[Collected data]
---*---

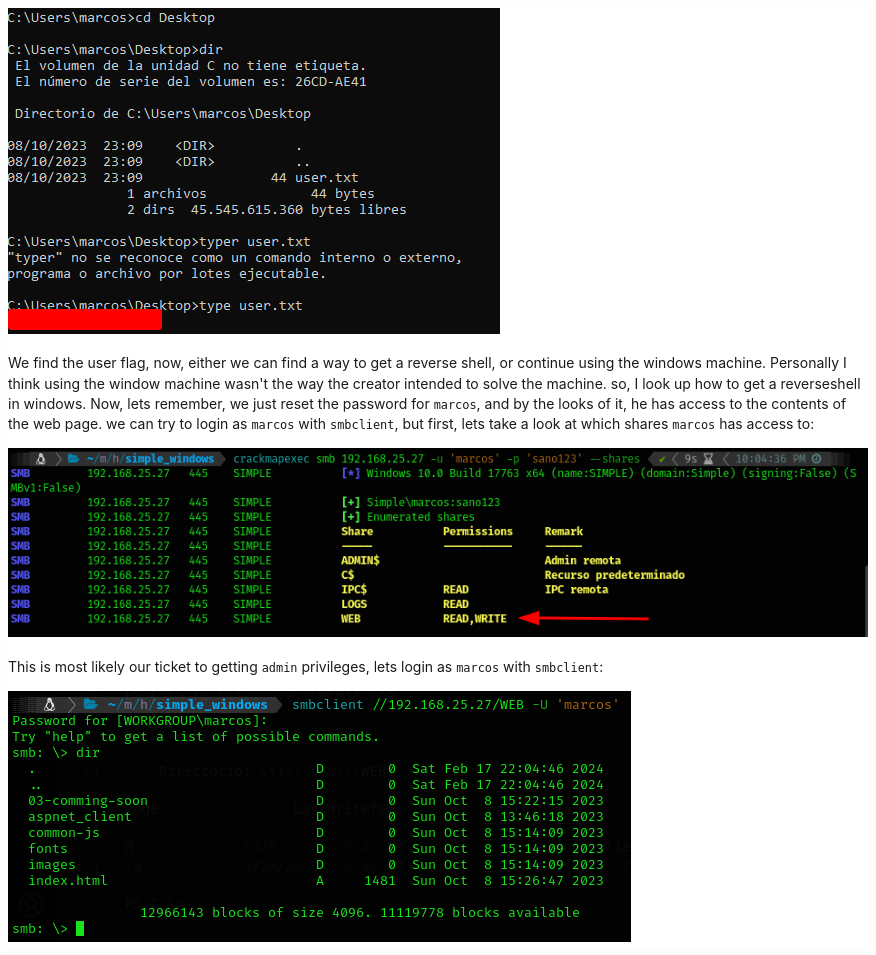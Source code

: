 ![](imagenes/Pasted%20image%2020240217214719.png)

We find the user flag, now, either we can find a way to get a reverse shell, or continue using the windows machine. Personally I think using the window machine wasn't the way the creator intended to solve the machine. so, I look up how to get a reverseshell in windows. Now, lets remember, we just reset the password for `marcos`, and by the looks of it, he has access to the contents of the web page. we can try to login as `marcos` with `smbclient`, but first, lets take a look at which shares `marcos` has access to:

![](imagenes/Pasted%20image%2020240217220528.png)

This is most likely our ticket to getting `admin` privileges, lets login as `marcos` with `smbclient`:

![](imagenes/Pasted%20image%2020240217220736.png)
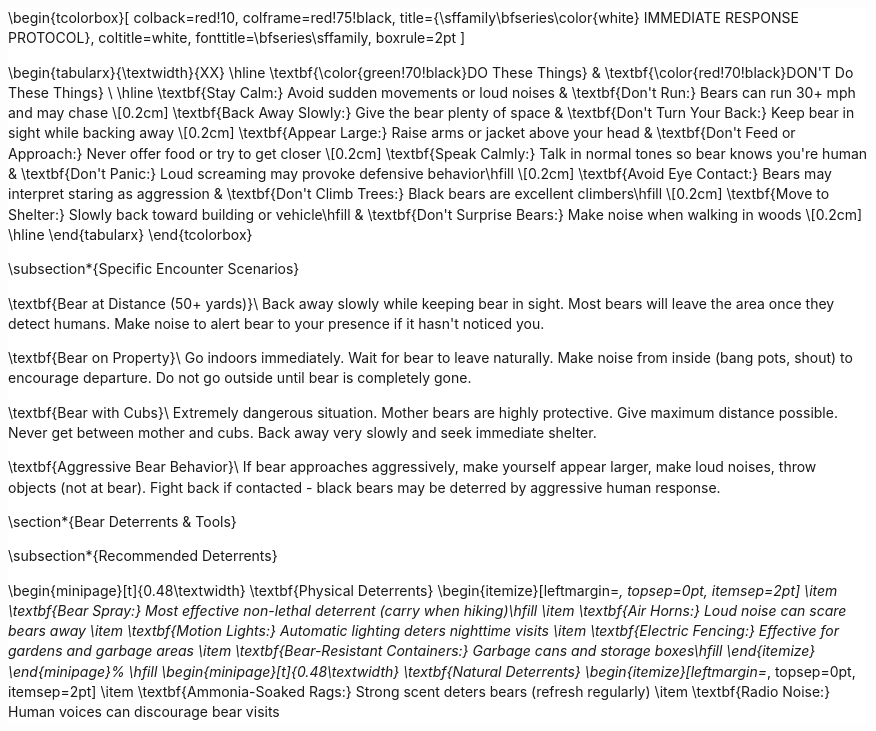 \begin{tcolorbox}[
  colback=red!10,
  colframe=red!75!black,
  title={\sffamily\bfseries\color{white} IMMEDIATE RESPONSE PROTOCOL},
  coltitle=white,
  fonttitle=\bfseries\sffamily,
  boxrule=2pt
]

\begin{tabularx}{\textwidth}{XX}
\hline
\textbf{\color{green!70!black}DO These Things} & \textbf{\color{red!70!black}DON'T Do These Things} \\
\hline
\textbf{Stay Calm:} Avoid sudden movements or loud noises &
\textbf{Don't Run:} Bears can run 30+ mph and may chase \\[0.2cm]
\textbf{Back Away Slowly:} Give the bear plenty of space &
\textbf{Don't Turn Your Back:} Keep bear in sight while backing away \\[0.2cm]
\textbf{Appear Large:} Raise arms or jacket above your head &
\textbf{Don't Feed or Approach:} Never offer food or try to get closer \\[0.2cm]
\textbf{Speak Calmly:} Talk in normal tones so bear knows you're human &
\textbf{Don't Panic:} Loud screaming may provoke defensive behavior\hfill \\[0.2cm]
\textbf{Avoid Eye Contact:} Bears may interpret staring as aggression &
\textbf{Don't Climb Trees:} Black bears are excellent climbers\hfill \\[0.2cm]
\textbf{Move to Shelter:} Slowly back toward building or vehicle\hfill &
\textbf{Don't Surprise Bears:} Make noise when walking in woods \\[0.2cm]
\hline
\end{tabularx}
\end{tcolorbox}

\subsection*{Specific Encounter Scenarios}

\textbf{Bear at Distance (50+ yards)}\\
Back away slowly while keeping bear in sight. Most bears will leave the area once they detect humans. Make noise to alert bear to your presence if it hasn't noticed you.

\textbf{Bear on Property}\\
Go indoors immediately. Wait for bear to leave naturally. Make noise from inside (bang pots, shout) to encourage departure. Do not go outside until bear is completely gone.

\textbf{Bear with Cubs}\\
Extremely dangerous situation. Mother bears are highly protective. Give maximum distance possible. Never get between mother and cubs. Back away very slowly and seek immediate shelter.

\textbf{Aggressive Bear Behavior}\\
If bear approaches aggressively, make yourself appear larger, make loud noises, throw objects (not at bear). Fight back if contacted - black bears may be deterred by aggressive human response.

\section*{Bear Deterrents \& Tools}

\subsection*{Recommended Deterrents}

\begin{minipage}[t]{0.48\textwidth}
\textbf{Physical Deterrents}
\begin{itemize}[leftmargin=*, topsep=0pt, itemsep=2pt]
\item \textbf{Bear Spray:} Most effective non-lethal deterrent (carry when hiking)\hfill
\item \textbf{Air Horns:} Loud noise can scare bears away
\item \textbf{Motion Lights:} Automatic lighting deters nighttime visits
\item \textbf{Electric Fencing:} Effective for gardens and garbage areas
\item \textbf{Bear-Resistant Containers:} Garbage cans and storage boxes\hfill
\end{itemize}
\end{minipage}%
\hfill
\begin{minipage}[t]{0.48\textwidth}
\textbf{Natural Deterrents}
\begin{itemize}[leftmargin=*, topsep=0pt, itemsep=2pt]
\item \textbf{Ammonia-Soaked Rags:} Strong scent deters bears (refresh regularly)
\item \textbf{Radio Noise:} Human voices can discourage bear visits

---*---

#### [Required work]
Please copy every line from the entries that includes the word "smbclient".

#### [Answer to the exercise]
We find the user flag, now, either we can find a way to get a reverse shell, or continue using the windows machine. Personally I think using the window machine wasn't the way the creator intended to solve the machine. so, I look up how to get a reverseshell in windows. Now, lets remember, we just reset the password for `marcos`, and by the looks of it, he has access to the contents of the web page. we can try to login as `marcos` with `smbclient`, but first, lets take a look at which shares `marcos` has access to:
This is most likely our ticket to getting `admin` privileges, lets login as `marcos` with `smbclient`:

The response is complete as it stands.